- _Supplied records_:
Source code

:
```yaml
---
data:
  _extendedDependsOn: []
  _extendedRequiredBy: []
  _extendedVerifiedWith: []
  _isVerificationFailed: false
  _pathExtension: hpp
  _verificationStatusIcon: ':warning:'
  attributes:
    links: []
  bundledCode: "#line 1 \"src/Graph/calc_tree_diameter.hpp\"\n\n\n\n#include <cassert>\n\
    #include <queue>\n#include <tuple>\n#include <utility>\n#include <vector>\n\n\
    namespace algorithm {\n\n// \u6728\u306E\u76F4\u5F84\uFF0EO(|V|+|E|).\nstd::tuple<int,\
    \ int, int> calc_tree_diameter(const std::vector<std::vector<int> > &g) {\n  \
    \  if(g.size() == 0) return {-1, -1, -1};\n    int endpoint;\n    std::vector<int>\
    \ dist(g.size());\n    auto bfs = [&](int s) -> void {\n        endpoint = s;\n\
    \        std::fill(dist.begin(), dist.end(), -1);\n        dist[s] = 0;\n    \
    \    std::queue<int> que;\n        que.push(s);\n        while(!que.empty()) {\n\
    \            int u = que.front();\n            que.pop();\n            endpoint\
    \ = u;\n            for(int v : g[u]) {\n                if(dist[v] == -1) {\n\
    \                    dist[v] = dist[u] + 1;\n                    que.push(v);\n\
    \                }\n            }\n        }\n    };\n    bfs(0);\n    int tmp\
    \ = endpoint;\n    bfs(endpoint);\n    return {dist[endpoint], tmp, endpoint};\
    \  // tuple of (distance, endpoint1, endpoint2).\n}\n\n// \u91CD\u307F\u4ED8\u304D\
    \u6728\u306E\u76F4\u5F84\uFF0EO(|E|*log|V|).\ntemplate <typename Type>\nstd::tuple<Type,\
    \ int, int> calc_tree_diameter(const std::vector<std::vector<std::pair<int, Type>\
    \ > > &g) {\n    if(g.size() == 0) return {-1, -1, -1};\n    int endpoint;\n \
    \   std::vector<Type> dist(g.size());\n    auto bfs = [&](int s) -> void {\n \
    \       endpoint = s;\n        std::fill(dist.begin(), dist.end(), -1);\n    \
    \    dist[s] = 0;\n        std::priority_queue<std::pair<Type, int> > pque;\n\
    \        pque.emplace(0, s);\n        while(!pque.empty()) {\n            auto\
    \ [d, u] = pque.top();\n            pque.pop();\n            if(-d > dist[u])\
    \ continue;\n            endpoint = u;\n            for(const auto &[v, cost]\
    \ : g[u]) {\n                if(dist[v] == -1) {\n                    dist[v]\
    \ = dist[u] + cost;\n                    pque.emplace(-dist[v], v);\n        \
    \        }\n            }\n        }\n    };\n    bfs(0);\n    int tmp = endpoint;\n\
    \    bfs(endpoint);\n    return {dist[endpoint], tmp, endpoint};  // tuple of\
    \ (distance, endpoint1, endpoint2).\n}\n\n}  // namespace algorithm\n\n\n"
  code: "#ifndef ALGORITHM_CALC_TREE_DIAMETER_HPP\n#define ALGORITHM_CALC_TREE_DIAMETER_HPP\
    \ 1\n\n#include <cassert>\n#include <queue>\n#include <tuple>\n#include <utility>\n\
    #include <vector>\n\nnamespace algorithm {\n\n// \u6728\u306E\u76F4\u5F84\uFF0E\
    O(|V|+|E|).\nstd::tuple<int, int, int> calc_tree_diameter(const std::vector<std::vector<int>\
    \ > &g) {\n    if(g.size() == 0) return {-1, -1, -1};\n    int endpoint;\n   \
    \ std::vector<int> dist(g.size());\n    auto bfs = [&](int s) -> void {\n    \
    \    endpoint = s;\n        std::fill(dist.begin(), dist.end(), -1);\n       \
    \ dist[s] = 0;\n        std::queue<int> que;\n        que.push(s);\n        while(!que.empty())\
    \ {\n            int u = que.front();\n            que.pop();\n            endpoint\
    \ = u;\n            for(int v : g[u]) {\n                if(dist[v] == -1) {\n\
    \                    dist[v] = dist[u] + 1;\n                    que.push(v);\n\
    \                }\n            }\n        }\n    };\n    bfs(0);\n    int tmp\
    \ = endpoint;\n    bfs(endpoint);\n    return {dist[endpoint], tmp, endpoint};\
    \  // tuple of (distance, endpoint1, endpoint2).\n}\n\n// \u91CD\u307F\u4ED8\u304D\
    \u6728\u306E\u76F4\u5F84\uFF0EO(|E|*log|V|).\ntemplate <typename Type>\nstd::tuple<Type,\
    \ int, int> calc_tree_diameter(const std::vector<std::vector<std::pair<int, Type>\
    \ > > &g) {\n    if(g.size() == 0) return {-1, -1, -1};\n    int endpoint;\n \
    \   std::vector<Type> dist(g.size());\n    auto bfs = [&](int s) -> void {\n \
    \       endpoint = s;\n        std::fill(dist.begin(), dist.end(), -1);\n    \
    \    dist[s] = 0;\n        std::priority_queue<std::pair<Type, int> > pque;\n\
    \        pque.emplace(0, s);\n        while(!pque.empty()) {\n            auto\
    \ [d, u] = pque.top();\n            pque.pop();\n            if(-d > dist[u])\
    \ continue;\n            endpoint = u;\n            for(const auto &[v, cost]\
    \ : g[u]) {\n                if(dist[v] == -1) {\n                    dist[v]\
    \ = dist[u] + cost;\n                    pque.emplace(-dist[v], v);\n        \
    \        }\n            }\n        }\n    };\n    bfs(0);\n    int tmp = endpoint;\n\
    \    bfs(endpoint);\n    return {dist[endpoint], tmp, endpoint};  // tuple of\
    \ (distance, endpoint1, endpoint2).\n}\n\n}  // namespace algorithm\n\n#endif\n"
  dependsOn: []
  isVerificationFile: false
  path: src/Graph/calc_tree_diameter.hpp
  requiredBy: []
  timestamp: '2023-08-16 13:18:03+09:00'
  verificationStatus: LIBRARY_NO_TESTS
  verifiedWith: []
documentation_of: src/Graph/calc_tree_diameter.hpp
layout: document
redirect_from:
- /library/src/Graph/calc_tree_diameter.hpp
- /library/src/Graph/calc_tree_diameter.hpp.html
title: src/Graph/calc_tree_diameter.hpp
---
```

* * *

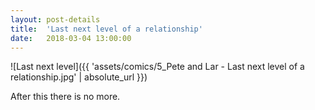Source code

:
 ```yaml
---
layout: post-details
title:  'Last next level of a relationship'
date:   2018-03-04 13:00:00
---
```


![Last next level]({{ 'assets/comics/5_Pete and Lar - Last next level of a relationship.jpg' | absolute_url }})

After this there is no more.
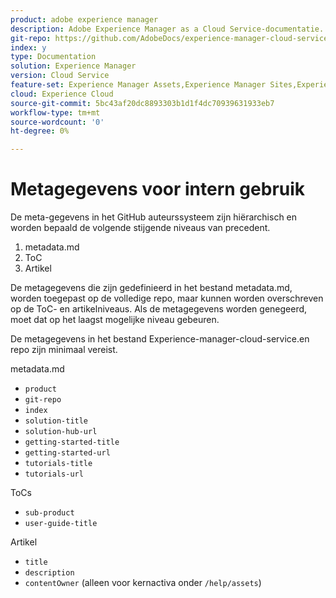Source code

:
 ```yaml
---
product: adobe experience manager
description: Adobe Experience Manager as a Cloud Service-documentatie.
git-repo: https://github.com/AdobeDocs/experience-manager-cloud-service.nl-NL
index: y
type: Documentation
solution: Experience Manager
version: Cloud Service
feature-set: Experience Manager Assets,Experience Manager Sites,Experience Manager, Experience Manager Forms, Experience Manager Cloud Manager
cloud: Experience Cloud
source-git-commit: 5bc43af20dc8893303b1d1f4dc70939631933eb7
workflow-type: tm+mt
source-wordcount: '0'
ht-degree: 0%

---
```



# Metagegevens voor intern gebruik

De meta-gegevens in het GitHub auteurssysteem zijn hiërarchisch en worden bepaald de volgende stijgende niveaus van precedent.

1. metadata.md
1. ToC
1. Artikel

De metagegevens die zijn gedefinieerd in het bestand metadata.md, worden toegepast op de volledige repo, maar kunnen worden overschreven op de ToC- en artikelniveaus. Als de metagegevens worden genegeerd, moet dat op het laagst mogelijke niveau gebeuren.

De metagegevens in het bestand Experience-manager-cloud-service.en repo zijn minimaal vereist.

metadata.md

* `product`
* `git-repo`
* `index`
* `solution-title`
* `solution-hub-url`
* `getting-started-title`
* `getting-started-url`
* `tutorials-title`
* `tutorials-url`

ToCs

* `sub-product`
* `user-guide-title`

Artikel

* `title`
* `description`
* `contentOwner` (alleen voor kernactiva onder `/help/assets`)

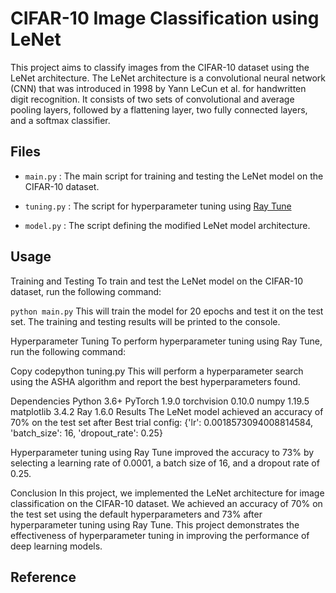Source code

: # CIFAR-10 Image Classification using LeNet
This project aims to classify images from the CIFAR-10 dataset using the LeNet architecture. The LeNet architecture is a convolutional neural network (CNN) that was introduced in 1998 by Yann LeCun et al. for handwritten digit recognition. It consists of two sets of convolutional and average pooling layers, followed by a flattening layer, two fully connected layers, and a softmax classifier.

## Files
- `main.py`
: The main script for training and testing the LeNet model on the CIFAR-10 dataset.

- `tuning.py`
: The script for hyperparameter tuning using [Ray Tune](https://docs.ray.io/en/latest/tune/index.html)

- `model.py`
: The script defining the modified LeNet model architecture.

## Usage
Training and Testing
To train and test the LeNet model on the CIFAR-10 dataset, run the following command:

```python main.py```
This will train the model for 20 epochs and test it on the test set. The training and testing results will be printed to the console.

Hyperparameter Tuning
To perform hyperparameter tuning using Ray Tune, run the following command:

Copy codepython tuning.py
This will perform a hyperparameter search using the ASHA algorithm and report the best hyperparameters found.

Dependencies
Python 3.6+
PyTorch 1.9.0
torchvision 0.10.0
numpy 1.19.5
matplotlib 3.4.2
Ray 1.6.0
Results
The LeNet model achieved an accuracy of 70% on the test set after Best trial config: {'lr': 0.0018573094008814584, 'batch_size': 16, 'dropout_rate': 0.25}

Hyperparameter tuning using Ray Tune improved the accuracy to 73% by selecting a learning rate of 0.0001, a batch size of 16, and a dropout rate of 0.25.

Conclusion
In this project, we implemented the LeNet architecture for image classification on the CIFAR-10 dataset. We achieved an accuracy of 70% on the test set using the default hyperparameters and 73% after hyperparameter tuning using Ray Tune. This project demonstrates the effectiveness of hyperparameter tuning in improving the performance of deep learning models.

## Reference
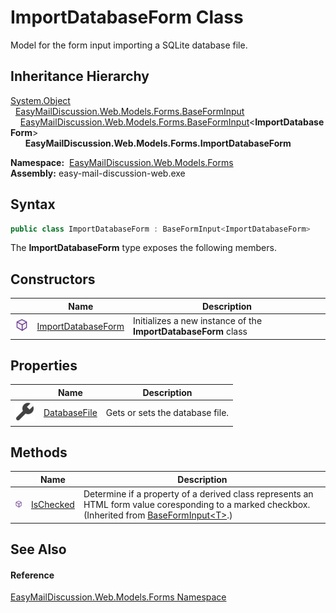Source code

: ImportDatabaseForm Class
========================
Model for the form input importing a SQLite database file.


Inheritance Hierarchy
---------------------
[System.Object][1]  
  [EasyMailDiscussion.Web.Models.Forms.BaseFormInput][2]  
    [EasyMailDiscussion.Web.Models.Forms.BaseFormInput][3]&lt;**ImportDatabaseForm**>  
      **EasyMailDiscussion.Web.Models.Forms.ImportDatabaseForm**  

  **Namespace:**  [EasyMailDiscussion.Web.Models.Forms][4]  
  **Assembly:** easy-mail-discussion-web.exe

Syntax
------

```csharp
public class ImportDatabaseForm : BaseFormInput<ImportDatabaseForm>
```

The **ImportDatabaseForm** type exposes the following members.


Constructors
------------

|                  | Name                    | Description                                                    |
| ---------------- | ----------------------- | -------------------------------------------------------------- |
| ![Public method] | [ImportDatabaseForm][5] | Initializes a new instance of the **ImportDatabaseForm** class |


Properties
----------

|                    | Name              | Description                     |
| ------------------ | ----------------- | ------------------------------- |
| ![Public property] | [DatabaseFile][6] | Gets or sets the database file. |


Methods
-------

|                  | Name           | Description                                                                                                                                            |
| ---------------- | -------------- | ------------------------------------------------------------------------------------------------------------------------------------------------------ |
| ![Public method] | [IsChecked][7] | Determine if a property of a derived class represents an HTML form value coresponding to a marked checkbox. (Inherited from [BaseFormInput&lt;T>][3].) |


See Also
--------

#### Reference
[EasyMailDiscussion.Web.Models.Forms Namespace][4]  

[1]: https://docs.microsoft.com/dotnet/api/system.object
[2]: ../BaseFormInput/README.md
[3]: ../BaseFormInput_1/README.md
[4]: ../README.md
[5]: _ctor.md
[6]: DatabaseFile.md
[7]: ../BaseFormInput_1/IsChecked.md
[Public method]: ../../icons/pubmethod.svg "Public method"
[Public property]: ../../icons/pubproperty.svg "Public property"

- _Your objective_:
Only lines with the string "index" belong in the answer; copy each of them from the listing.

- _Result of this exercise_:
index: y
* `index`
: The script for hyperparameter tuning using [Ray Tune](https://docs.ray.io/en/latest/tune/index.html)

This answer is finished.